You may work in teams of 2 or 3. Click here to create your team on GitHub Classroom and clone the starter code. This can be the same team or different from assignment 1.
Overview
The purpose of this assignment is to apply your theoretical knowledge of neural networks (particularly convolutional neural networks) to a real application. You will build and train a model from “scratch” (using PyTorch or some other framework, not really from scratch), and then see how much you can reduce its size while minimizing performance degradation. In addition to building and tweaking a neural network, this assignment serves as an introduction to:
- Working with a modern NN framework
- Preprocessing for image data
- Evaluating classification models
Dataset
This time, I’m choosing the dataset: Playing Cards. This is quite a clean dataset with reasonable class balance. There are lots of implementations of classifiers using this dataset, and if you do look at someone else’ work for ideas, make sure to cite your sources and understand what you are implementing.
Caution
This dataset is very consistent compared to playing cards found in the wild. I will be evaluating on my own hand-curated dataset - you may want to augment yours with some extra card images as well.
Deliverables
Your assignment should consist of the following:
- Your notebook(s) and/or Python scripts where you did your experiments, with the final training run and evaluation rendered
- A report describing your experiments and your final model decisions
- Your final model classes in a Python module named
your_team_name.py, alongside saved weights. Please make sure that your models load and run properly in Colab. If additional packages are required, list them in your report document.
I would recommend working in parallel with your teammate(s) and commit your changes after each experiment. It’s fine if you have multiple working notebooks, just indicate to me which is the final version.
Your training code
Your training code (notebook or Python script) should:
- Load the training data and do some basic data exploration, like looking at samples, number of classes, class distribution, etc. The code in
starter.ipynbprovides some ideas for connecting Colab to Google Drive, defining the training dataset, and inspecting a few samples. - Do any preprocessing you might want to do (at the very least, you’ll probably want to rescale the images from unsigned ints in the range 0-255 to floats in the range 0 to 1)
Hint: Pytorch has some preprocessing layers that you can stick on the start of your model much like Scikit-learn’s pipelines. Check out Torchvision Transforms for more ideas.
- Define and train a model, keeping in mind the following:
- The input layer must match the number of channels of your input. You do not need to define the batch size.
- The output layer must have as many neurons as classes you are trying to predict.
- Everything in between is a design choice that you can tweak!
- Iterate! I would suggest starting with a simple CNN feeding in to a fully connected output layer. I included my fairly random and not at all optimized model in the starter code.
- Train two models: one “best performance” version, where you try to get the highest accuracy, and one “size optimized” where you try to maintain reasonably good accuracy with the fewest parameters.
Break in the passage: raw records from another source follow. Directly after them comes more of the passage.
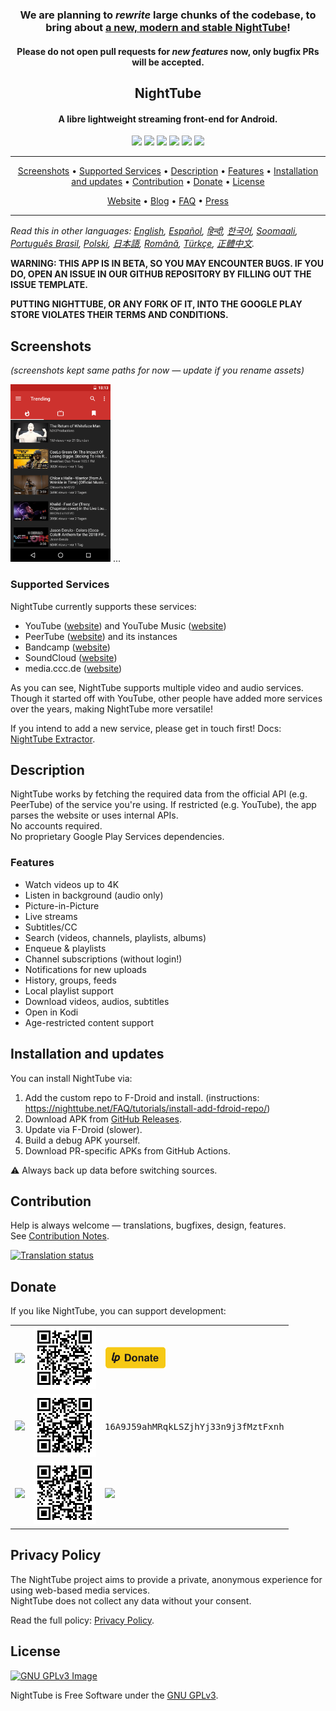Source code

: <h3 align="center">We are planning to <i>rewrite</i> large chunks of the codebase, to bring about <a href="https://github.com/TeamNightTube/NightTube/discussions/10118">a new, modern and stable NightTube</a>!</h3>
<h4 align="center">Please do <b>not</b> open pull requests for <i>new features</i> now, only bugfix PRs will be accepted.</h4>

<h2 align="center"><b>NightTube</b></h2>
<h4 align="center">A libre lightweight streaming front-end for Android.</h4>

<p align="center">
<a href="https://github.com/TeamNightTube/NightTube/releases" alt="GitHub release"><img src="https://img.shields.io/github/release/TeamNightTube/NightTube.svg" ></a>
<a href="https://www.gnu.org/licenses/gpl-3.0" alt="License: GPLv3"><img src="https://img.shields.io/badge/License-GPL%20v3-blue.svg"></a>
<a href="https://github.com/TeamNightTube/NightTube/actions" alt="Build Status"><img src="https://github.com/TeamNightTube/NightTube/workflows/CI/badge.svg?branch=dev&event=push"></a>
<a href="https://hosted.weblate.org/engage/nighttube/" alt="Translation Status"><img src="https://hosted.weblate.org/widgets/nighttube/-/svg-badge.svg"></a>
<a href="https://web.libera.chat/#nighttube" alt="IRC channel: #nighttube"><img src="https://img.shields.io/badge/IRC%20chat-%23nighttube-brightgreen.svg"></a>
<a href="https://www.bountysource.com/teams/nighttube" alt="Bountysource bounties"><img src="https://img.shields.io/bountysource/team/nighttube/activity.svg?colorB=cd201f"></a>
</p>
<hr>
<p align="center"><a href="#screenshots">Screenshots</a> • <a href="#supported-services">Supported Services</a> • <a href="#description">Description</a> • <a href="#features">Features</a> • <a href="#installation-and-updates">Installation and updates</a> • <a href="#contribution">Contribution</a> • <a href="#donate">Donate</a> • <a href="#license">License</a></p>
<p align="center"><a href="https://nighttube.net">Website</a> • <a href="https://nighttube.net/blog/">Blog</a> • <a href="https://nighttube.net/FAQ/">FAQ</a> • <a href="https://nighttube.net/press/">Press</a></p>
<hr>

*Read this in other languages: [English](README.md), [Español](doc/README.es.md), [हिन्दी](doc/README.hi.md), [한국어](doc/README.ko.md), [Soomaali](doc/README.so.md), [Português Brasil](doc/README.pt_BR.md), [Polski](doc/README.pl.md), [日本語](doc/README.ja.md), [Română](doc/README.ro.md), [Türkçe](doc/README.tr.md), [正體中文](doc/README.zh_TW.md).*

<b>WARNING: THIS APP IS IN BETA, SO YOU MAY ENCOUNTER BUGS. IF YOU DO, OPEN AN ISSUE IN OUR GITHUB REPOSITORY BY FILLING OUT THE ISSUE TEMPLATE.</b>

<b>PUTTING NIGHTTUBE, OR ANY FORK OF IT, INTO THE GOOGLE PLAY STORE VIOLATES THEIR TERMS AND CONDITIONS.</b>

## Screenshots

*(screenshots kept same paths for now — update if you rename assets)*

[<img src="fastlane/metadata/android/en-US/images/phoneScreenshots/shot_01.png" width=160>](fastlane/metadata/android/en-US/images/phoneScreenshots/shot_01.png)
...

### Supported Services

NightTube currently supports these services:

* YouTube ([website](https://www.youtube.com/)) and YouTube Music ([website](https://music.youtube.com/))
* PeerTube ([website](https://joinpeertube.org/)) and its instances
* Bandcamp ([website](https://bandcamp.com/))
* SoundCloud ([website](https://soundcloud.com/))
* media.ccc.de ([website](https://media.ccc.de/))

As you can see, NightTube supports multiple video and audio services. Though it started off with YouTube, other people have added more services over the years, making NightTube more versatile!

If you intend to add a new service, please get in touch first! Docs: [NightTube Extractor](https://github.com/TeamNightTube/NightTubeExtractor).

## Description

NightTube works by fetching the required data from the official API (e.g. PeerTube) of the service you're using. If restricted (e.g. YouTube), the app parses the website or uses internal APIs.  
No accounts required.  
No proprietary Google Play Services dependencies.

### Features

* Watch videos up to 4K
* Listen in background (audio only)
* Picture-in-Picture
* Live streams
* Subtitles/CC
* Search (videos, channels, playlists, albums)
* Enqueue & playlists
* Channel subscriptions (without login!)
* Notifications for new uploads
* History, groups, feeds
* Local playlist support
* Download videos, audios, subtitles
* Open in Kodi
* Age-restricted content support

## Installation and updates

You can install NightTube via:

1. Add the custom repo to F-Droid and install. (instructions: https://nighttube.net/FAQ/tutorials/install-add-fdroid-repo/)  
2. Download APK from [GitHub Releases](https://github.com/TeamNightTube/NightTube/releases).  
3. Update via F-Droid (slower).  
4. Build a debug APK yourself.  
5. Download PR-specific APKs from GitHub Actions.

⚠️ Always back up data before switching sources.  

## Contribution

Help is always welcome — translations, bugfixes, design, features.  
See [Contribution Notes](.github/CONTRIBUTING.md).

<a href="https://hosted.weblate.org/engage/nighttube/">
<img src="https://hosted.weblate.org/widgets/nighttube/-/287x66-grey.png" alt="Translation status" />
</a>

## Donate

If you like NightTube, you can support development:  

<table>
  <tr>
    <td><a href="https://liberapay.com/TeamNightTube/"><img src="https://upload.wikimedia.org/wikipedia/commons/2/27/Liberapay_logo_v2_white-on-yellow.svg" width="80px" ></a></td>
    <td><a href="https://liberapay.com/TeamNightTube/"><img src="assets/liberapay_qr_code.png" width="100px"></a></td>
    <td><a href="https://liberapay.com/TeamNightTube/donate"><img src="assets/liberapay_donate_button.svg" height="35px"></a></td>
  </tr>
  <tr>
    <td><img src="https://bitcoin.org/img/icons/logotop.svg"></td>
    <td><img src="assets/bitcoin_qr_code.png" width="100px"></td>
    <td><samp>16A9J59ahMRqkLSZjhYj33n9j3fMztFxnh</samp></td>
  </tr>
  <tr>
    <td><a href="https://www.bountysource.com/teams/nighttube"><img src="https://upload.wikimedia.org/wikipedia/commons/thumb/2/22/Bountysource.png/320px-Bountysource.png" width="190px"></a></td>
    <td><a href="https://www.bountysource.com/teams/nighttube"><img src="assets/bountysource_qr_code.png" width="100px"></a></td>
    <td><a href="https://www.bountysource.com/teams/nighttube/issues"><img src="https://img.shields.io/bountysource/team/nighttube/activity.svg?colorB=cd201f" height="30px"></a></td>
  </tr>
</table>

## Privacy Policy

The NightTube project aims to provide a private, anonymous experience for using web-based media services.  
NightTube does not collect any data without your consent.  

Read the full policy: [Privacy Policy](https://nighttube.net/legal/privacy/).

## License
[![GNU GPLv3 Image](https://www.gnu.org/graphics/gplv3-127x51.png)](https://www.gnu.org/licenses/gpl-3.0.en.html)  

NightTube is Free Software under the [GNU GPLv3](https://www.gnu.org/licenses/gpl.html).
- Once you’ve trained your models, save the weights using
torch.save(model.state_dict())as described here. You may need to share these with me via Google Drive if they end up too big, but if not, you can just commit the binary weights file to your repo.
Your production code
To load the weights for your model and run inference, PyTorch needs to know the class definition. There is a way of saving the whole thing at once, but it’s fragile (much like pickling a Scikit-learn pipeline with custom functions).
After you’re happy with both small and large models, copy the class definitions in a Python module named for your team name (e.g. super_awesome_team.py). Also copy over your transformation pipeline - I will be passing this to ImageFolder when I load the top secret evaluation set. You can either use the same one for small and large models, or two separate ones, or parameterize with image size, etc.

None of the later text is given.